Presenter: Pietro Cipresso, Applied Technology for Neuro-Psychology Lab, IRCCS Istituto Auxologico Italiano - Milano
Schedule: Thursday 28th August 10:20. Dorskampzaal.
Recently, many studies have been carried to demonstrate the efficacy of using Virtual Reality (RV) in measuring behavior, with use in particular in psychotherapy, neuropsychology and neurorehabilitation. This approach is based on the use of a technology that allow to simulate daily life experiences through 3D interactive environments generated by the computer. Combining the simulation of 3D environments with audio tactile devices and immersive display like virtual head mounted display it’s possible to induce in the user the feeling of interacting in a real environment and so to create situations and exercises which could help the therapeutic action, within the safe context of the therapist’s laboratory. Moreover, the use of sensors of movements (such as the head-tracker) allows recording user’s behaviors and to use these information to improve assessment and treatment decisions.
Thanks to these features, VR is becoming a tool more and more employed in cognitive science and in the neuropsychological and neurorehabilitation fields. Within these contexts, a fundamental aim is to foster quantitative and qualitative improvements in daily-life activities in order to promote an independent lifestyle.
A fundamental feature of VR to support this process is interaction: thanks to this feature, it is possible to lead patient to interact within the simulated environment and manipulate the objects inside through the use of haptic devices and input peripherals such as the data-glove and the head-tracker. The “controlled immersion” in the virtual environment allows the patient to perform exercises specifically planned for this kind of approach (for example, to catch a virtual ball moving) and to learn again abilities compromised by neurological damages.
Thanks to these features, VR make possible to satisfy the main principles of an effective rehabilitative process, like the repeated practice, the feedback on the performance and the motivation to support patient’s compliance with the prescription of the therapeutic protocol.
On the other side, VR leads the therapist to constantly monitor patient’s performance and to quantify his/her improvements (or relapses) giving an objective evaluation of his/her state in time. Another important advantage regards the benefits of the experience of “presence”, that is the perception of the simulation as it is a real experience. Many studies suggest that virtual reality is, among the interactive media, the most able one to increase the sense of presence and so to transfer abilities and competencies got within the simulated environment in the real one. These features reflect in the results of the studies on the assessment of the efficacy of virtual reality as a neurorehabilitation technology. Specifically, VR is a tool potentially very useful to rehabilitate daily life activities which require specific executive and motor functions.

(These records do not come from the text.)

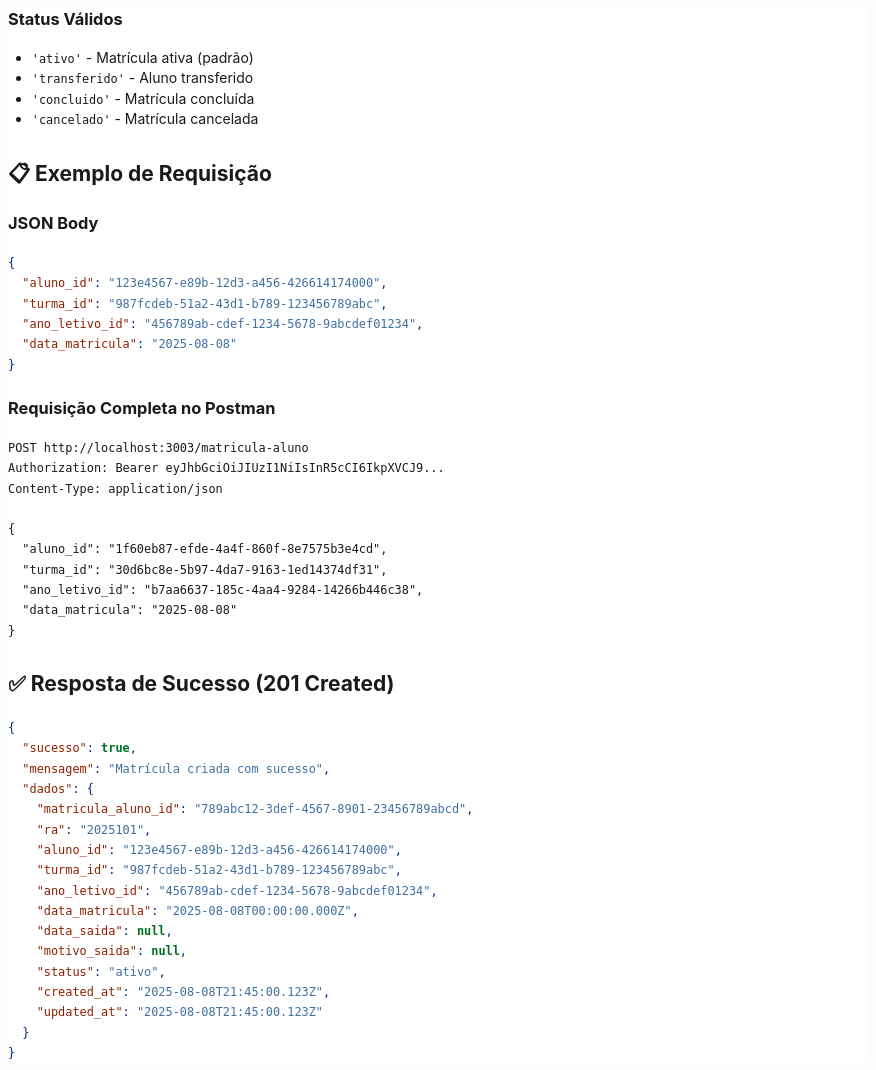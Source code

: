 ### Status Válidos
- `'ativo'` - Matrícula ativa (padrão)
- `'transferido'` - Aluno transferido
- `'concluido'` - Matrícula concluída
- `'cancelado'` - Matrícula cancelada

## 📋 Exemplo de Requisição

### JSON Body

```json
{
  "aluno_id": "123e4567-e89b-12d3-a456-426614174000",
  "turma_id": "987fcdeb-51a2-43d1-b789-123456789abc",
  "ano_letivo_id": "456789ab-cdef-1234-5678-9abcdef01234",
  "data_matricula": "2025-08-08"
}
```

### Requisição Completa no Postman

```http
POST http://localhost:3003/matricula-aluno
Authorization: Bearer eyJhbGciOiJIUzI1NiIsInR5cCI6IkpXVCJ9...
Content-Type: application/json

{
  "aluno_id": "1f60eb87-efde-4a4f-860f-8e7575b3e4cd",
  "turma_id": "30d6bc8e-5b97-4da7-9163-1ed14374df31",
  "ano_letivo_id": "b7aa6637-185c-4aa4-9284-14266b446c38",
  "data_matricula": "2025-08-08"
}
```

## ✅ Resposta de Sucesso (201 Created)

```json
{
  "sucesso": true,
  "mensagem": "Matrícula criada com sucesso",
  "dados": {
    "matricula_aluno_id": "789abc12-3def-4567-8901-23456789abcd",
    "ra": "2025101",
    "aluno_id": "123e4567-e89b-12d3-a456-426614174000",
    "turma_id": "987fcdeb-51a2-43d1-b789-123456789abc",
    "ano_letivo_id": "456789ab-cdef-1234-5678-9abcdef01234",
    "data_matricula": "2025-08-08T00:00:00.000Z",
    "data_saida": null,
    "motivo_saida": null,
    "status": "ativo",
    "created_at": "2025-08-08T21:45:00.123Z",
    "updated_at": "2025-08-08T21:45:00.123Z"
  }
}
```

Starting from these premises, the NeuroVirtual 3D platform aimed at addressing these challenges by designing, developing and testing a low-cost integrated virtual reality solution for applications in cognitive science, clinical psychology and neurorehabilitation.
The platform has been developed expanding the features of the software NeuroVr 2.0 (http://www.neurovr.org/neurovr2/) through the following functional directions:
• development of a software interface for integrating into NeuroVritual 3D commercially-available peripherals that support neuromotor rehabilitation (es. dataglove, aptic devices, Kinect);
• integration with eye-tracking devices;
• enable support for multi-users interaction and communication through virtual humans;
• development of 3D contents for mobile devices (android, iPhone/iPad);
• development of a web repository of 3D scenes for allowing researchers and rehabilitation professionals to share their virtual environments and protocols.
This platform development was supported by the research project “NeuroVirtual 3D”, funded by Regione Piemonte (Grant No. FA 211-432C- 2012).